* Task requirements: The whole listing should be retyped exactly as it appears.

* Working data:
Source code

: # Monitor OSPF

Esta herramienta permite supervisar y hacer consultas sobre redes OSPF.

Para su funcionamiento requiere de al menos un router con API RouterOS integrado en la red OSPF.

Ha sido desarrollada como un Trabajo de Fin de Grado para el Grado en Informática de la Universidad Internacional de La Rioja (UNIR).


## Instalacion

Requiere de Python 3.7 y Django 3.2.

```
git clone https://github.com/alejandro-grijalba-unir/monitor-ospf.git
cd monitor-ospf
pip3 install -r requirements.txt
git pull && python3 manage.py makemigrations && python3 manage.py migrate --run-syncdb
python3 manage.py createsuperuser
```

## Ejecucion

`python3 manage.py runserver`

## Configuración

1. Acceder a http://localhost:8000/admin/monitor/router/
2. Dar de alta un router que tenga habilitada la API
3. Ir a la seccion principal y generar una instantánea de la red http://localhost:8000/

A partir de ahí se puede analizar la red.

* Result for this exercise:
Source code

: # Monitor OSPF

Esta herramienta permite supervisar y hacer consultas sobre redes OSPF.

Para su funcionamiento requiere de al menos un router con API RouterOS integrado en la red OSPF.

Ha sido desarrollada como un Trabajo de Fin de Grado para el Grado en Informática de la Universidad Internacional de La Rioja (UNIR).


## Instalacion

Requiere de Python 3.7 y Django 3.2.

```
git clone https://github.com/alejandro-grijalba-unir/monitor-ospf.git
cd monitor-ospf
pip3 install -r requirements.txt
git pull && python3 manage.py makemigrations && python3 manage.py migrate --run-syncdb
python3 manage.py createsuperuser
```

## Ejecucion

`python3 manage.py runserver`

## Configuración

1. Acceder a http://localhost:8000/admin/monitor/router/
2. Dar de alta un router que tenga habilitada la API
3. Ir a la seccion principal y generar una instantánea de la red http://localhost:8000/

A partir de ahí se puede analizar la red.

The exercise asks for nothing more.